Task to carry out: Where does the word "merge" show up in the data? Please find each such line and copy it.

··· Provided records ···

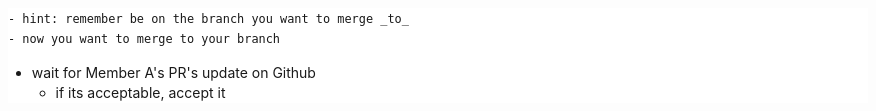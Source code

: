     - hint: remember be on the branch you want to merge _to_
    - now you want to merge to your branch
- wait for Member A's PR's update on Github
    - if its acceptable, accept it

···

Written reply:
:     - hint: remember be on the branch you want to merge _to_
    - now you want to merge to your branch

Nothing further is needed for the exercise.